Because I am controlling a fella, with hands that can do work, there is significantly more mechanical density to Dreadmoor than I expected. It's very tactile. I wake up in the swamp, my boat's broken. So I step out of the cabin, bust out a grappling hook, fire at a nearby crate, and reel it in to acquire metal scrap for the repair. The repair itself is accomplished via timed button presses. Actual fishing is similar - I cast out at a distance, and I can wiggle the hook around in the water by gently clicking it in to entice a catch. Crafting takes place on a big table with all my ingredients spread out and a worn recipe book telling me what to click and drag where to make the thing I'm making. I physically pick up and drag a gas nozzle from a pump to my boat to fill it with fuel. Everything about Dreadmoor is crunchy, clanky, clunky, crispy, or some combination of those, really selling the old sea shantiness of it all.
My demo took place very early in the game, which means my boat was appropriately slow and scrappy. I've been promised aid escaping this watery hellhole if I sufficiently contribute to the local economy by selling my catch to a crusty fish mutant merchant pair named Gill and (his…pet? second head?) Betsy. Gill is evasive about what's really going on here, and Betsy entirely unhelpful, so off I chug in my clunker. I start with the small fry, worth barely anything, which I am instructed to grind up into bait and then use to catch bigger, more Lovecraftian horrors. Lures, too, can be crafted with scrap bits I find in crates out on the waters and used to target specific fish, with factors such as what lure and bait I use and how I jerk my rod around contributing to who comes to supper in each school.
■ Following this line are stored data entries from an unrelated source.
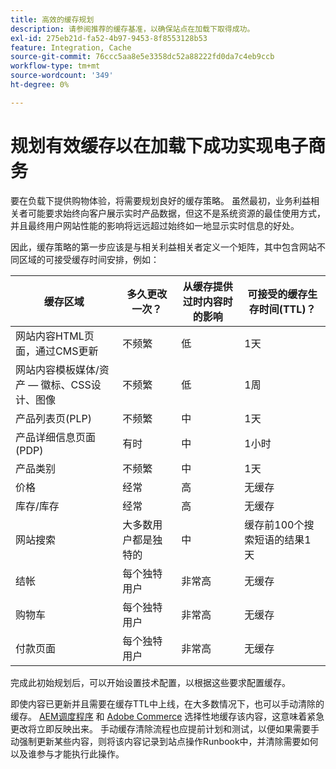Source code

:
 ```yaml
---
title: 高效的缓存规划
description: 请参阅推荐的缓存基准，以确保站点在加载下取得成功。
exl-id: 275eb21d-fa52-4b97-9453-8f8553128b53
feature: Integration, Cache
source-git-commit: 76ccc5aa8e5e3358dc52a88222fd0da7c4eb9ccb
workflow-type: tm+mt
source-wordcount: '349'
ht-degree: 0%

---
```


# 规划有效缓存以在加载下成功实现电子商务

要在负载下提供购物体验，将需要规划良好的缓存策略。 虽然最初，业务利益相关者可能要求始终向客户展示实时产品数据，但这不是系统资源的最佳使用方式，并且最终用户网站性能的影响将远远超过始终如一地显示实时信息的好处。

因此，缓存策略的第一步应该是与相关利益相关者定义一个矩阵，其中包含网站不同区域的可接受缓存时间安排，例如：

| 缓存区域 | 多久更改一次？ | 从缓存提供过时内容时的影响 | 可接受的缓存生存时间(TTL)？ |
|---------------------------------------------------------------|--------------------|-------------------------------------------|-----------------------------------------------------|
| 网站内容HTML页面，通过CMS更新 | 不频繁 | 低 | 1天 |
| 网站内容模板媒体/资产 — 徽标、CSS设计、图像 | 不频繁 | 低 | 1周 |
| 产品列表页(PLP) | 不频繁 | 中 | 1天 |
| 产品详细信息页面(PDP) | 有时 | 中 | 1小时 |
| 产品类别 | 不频繁 | 中 | 1天 |
| 价格 | 经常 | 高 | 无缓存 |
| 库存/库存 | 经常 | 高 | 无缓存 |
| 网站搜索 | 大多数用户都是独特的 | 中 | 缓存前100个搜索短语的结果1天 |
| 结帐 | 每个独特用户 | 非常高 | 无缓存 |
| 购物车 | 每个独特用户 | 非常高 | 无缓存 |
| 付款页面 | 每个独特用户 | 非常高 | 无缓存 |

完成此初始规划后，可以开始设置技术配置，以根据这些要求配置缓存。

即使内容已更新并且需要在缓存TTL中上线，在大多数情况下，也可以手动清除的缓存。 [AEM调度程序](https://experienceleague.adobe.com/docs/experience-manager-dispatcher/using/configuring/page-invalidate.html?lang=en) 和 [Adobe Commerce](../configuration//cli/manage-cache.md#clean-and-flush-cache-types) 选择性地缓存该内容，这意味着紧急更改将立即反映出来。 手动缓存清除流程也应提前计划和测试，以便如果需要手动强制更新某些内容，则将该内容记录到站点操作Runbook中，并清除需要如何以及谁参与才能执行此操作。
All this prep work leads to the actual fishing minigame, which is similarly tactile. When I get a bite, I hold down the mouse to reel in, while moving the rod left or right opposite where the fish is swimming and watching both the fish's stamina and line tension so I know when to give it some slack. The fish quickly becomes meaningfully more challenging to wrangle, as demonstrated by my steely-eyed focus in trying to reel one in while the people running the demo tried to ask me a question at a critical moment (sorry!). If there's one thing fishing games and minigames alike struggle with, it's difficulty balance and pacing. So many fishing games are way too easy or way too hard at points where you don't expect them to be either. If Dreadmoor can manage a nice, smooth ramp up from walleye to whale shark, it might be a miracle of Cthuhlu.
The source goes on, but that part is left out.